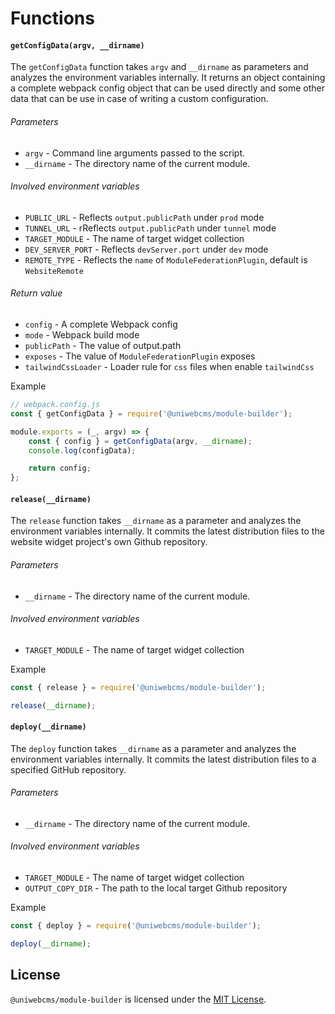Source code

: # Functions

#### `getConfigData(argv, __dirname)`

The `getConfigData` function takes `argv` and `__dirname` as parameters and analyzes the environment variables internally. It returns an object containing a complete webpack config object that can be used directly and some other data that can be use in case of writing a custom configuration.

###### Parameters

-   `argv` - Command line arguments passed to the script.
-   `__dirname` - The directory name of the current module.

###### Involved environment variables

-   `PUBLIC_URL` - Reflects `output.publicPath` under `prod` mode
-   `TUNNEL_URL` - rReflects `output.publicPath` under `tunnel` mode
-   `TARGET_MODULE` - The name of target widget collection
-   `DEV_SERVER_PORT` - Reflects `devServer.port` under `dev` mode
-   `REMOTE_TYPE` - Reflects the `name` of `ModuleFederationPlugin`, default is `WebsiteRemote`

###### Return value

-   `config` - A complete Webpack config
-   `mode` - Webpack build mode
-   `publicPath` - The value of output.path
-   `exposes` - The value of `ModuleFederationPlugin` exposes
-   `tailwindCssLoader` - Loader rule for `css` files when enable `tailwindCss`

Example

```javascript
// webpack.config.js
const { getConfigData } = require('@uniwebcms/module-builder');

module.exports = (_, argv) => {
    const { config } = getConfigData(argv, __dirname);
    console.log(configData);

    return config;
};
```

#### `release(__dirname)`

The `release` function takes `__dirname` as a parameter and analyzes the environment variables internally. It commits the latest distribution files to the website widget project's own Github repository.

###### Parameters

-   `__dirname` - The directory name of the current module.

###### Involved environment variables

-   `TARGET_MODULE` - The name of target widget collection

Example

```javascript
const { release } = require('@uniwebcms/module-builder');

release(__dirname);
```

#### `deploy(__dirname)`

The `deploy` function takes `__dirname` as a parameter and analyzes the environment variables internally. It commits the latest distribution files to a specified GitHub repository.

###### Parameters

-   `__dirname` - The directory name of the current module.

###### Involved environment variables

-   `TARGET_MODULE` - The name of target widget collection
-   `OUTPUT_COPY_DIR` - The path to the local target Github repository

Example

```javascript
const { deploy } = require('@uniwebcms/module-builder');

deploy(__dirname);
```

## License

`@uniwebcms/module-builder` is licensed under the [MIT License](https://opensource.org/licenses/MIT).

##############################

● **Aim of the exercise**:
Each line that holds the word "uniwebcms" should be extracted from the records.

● **Result**:
const { getConfigData } = require('@uniwebcms/module-builder');
const { release } = require('@uniwebcms/module-builder');
const { deploy } = require('@uniwebcms/module-builder');
`@uniwebcms/module-builder` is licensed under the [MIT License](https://opensource.org/licenses/MIT).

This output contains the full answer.